RECORDS TO USE section start
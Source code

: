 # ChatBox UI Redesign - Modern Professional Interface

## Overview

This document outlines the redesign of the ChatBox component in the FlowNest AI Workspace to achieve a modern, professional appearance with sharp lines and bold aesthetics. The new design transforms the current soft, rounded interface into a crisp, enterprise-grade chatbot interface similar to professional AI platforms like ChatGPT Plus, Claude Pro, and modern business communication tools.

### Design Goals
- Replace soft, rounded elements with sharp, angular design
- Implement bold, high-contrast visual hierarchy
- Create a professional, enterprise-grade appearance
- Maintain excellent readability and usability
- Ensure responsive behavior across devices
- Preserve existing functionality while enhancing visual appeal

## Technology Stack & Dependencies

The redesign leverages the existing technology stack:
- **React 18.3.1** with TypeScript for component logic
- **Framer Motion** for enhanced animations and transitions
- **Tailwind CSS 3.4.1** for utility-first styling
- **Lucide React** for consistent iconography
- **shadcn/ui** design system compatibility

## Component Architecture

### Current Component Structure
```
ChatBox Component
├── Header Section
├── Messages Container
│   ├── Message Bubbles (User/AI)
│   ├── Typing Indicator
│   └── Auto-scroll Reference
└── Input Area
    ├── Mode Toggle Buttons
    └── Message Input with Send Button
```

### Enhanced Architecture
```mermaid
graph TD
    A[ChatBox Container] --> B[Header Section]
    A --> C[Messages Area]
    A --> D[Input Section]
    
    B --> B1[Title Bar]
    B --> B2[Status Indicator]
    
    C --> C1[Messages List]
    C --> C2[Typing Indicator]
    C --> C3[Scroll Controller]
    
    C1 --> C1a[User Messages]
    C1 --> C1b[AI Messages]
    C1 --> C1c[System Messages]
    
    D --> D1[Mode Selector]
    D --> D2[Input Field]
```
RECORDS TO USE section end
RECORDS TO USE section start
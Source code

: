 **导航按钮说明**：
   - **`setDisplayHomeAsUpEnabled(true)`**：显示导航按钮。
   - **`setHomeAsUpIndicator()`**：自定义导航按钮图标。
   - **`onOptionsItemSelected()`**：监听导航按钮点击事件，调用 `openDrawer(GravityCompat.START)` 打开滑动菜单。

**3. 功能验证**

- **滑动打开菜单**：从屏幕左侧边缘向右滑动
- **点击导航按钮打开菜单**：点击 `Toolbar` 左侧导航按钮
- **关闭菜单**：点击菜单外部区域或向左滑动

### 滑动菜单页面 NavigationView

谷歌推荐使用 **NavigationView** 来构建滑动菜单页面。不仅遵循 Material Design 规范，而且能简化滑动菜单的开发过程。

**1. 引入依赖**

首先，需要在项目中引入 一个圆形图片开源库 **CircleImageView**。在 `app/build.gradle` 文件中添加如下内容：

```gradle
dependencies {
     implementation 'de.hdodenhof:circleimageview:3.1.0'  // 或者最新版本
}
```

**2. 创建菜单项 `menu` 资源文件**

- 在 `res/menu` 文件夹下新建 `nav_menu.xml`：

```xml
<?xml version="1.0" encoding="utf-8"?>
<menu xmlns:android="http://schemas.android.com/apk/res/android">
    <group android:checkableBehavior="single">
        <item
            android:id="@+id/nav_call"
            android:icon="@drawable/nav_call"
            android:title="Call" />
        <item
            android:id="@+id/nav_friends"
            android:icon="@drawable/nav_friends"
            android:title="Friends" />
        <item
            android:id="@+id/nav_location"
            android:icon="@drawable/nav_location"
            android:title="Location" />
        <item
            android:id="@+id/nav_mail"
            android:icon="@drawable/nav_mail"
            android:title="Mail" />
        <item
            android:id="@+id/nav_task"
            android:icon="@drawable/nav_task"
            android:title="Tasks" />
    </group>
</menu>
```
RECORDS TO USE section end
§ REQUIREMENT: Copy all lines above containing the string "Input".

§ TASK RESPONSE:
└── Input Area
    └── Message Input with Send Button
    A --> D[Input Section]
    D --> D2[Input Field]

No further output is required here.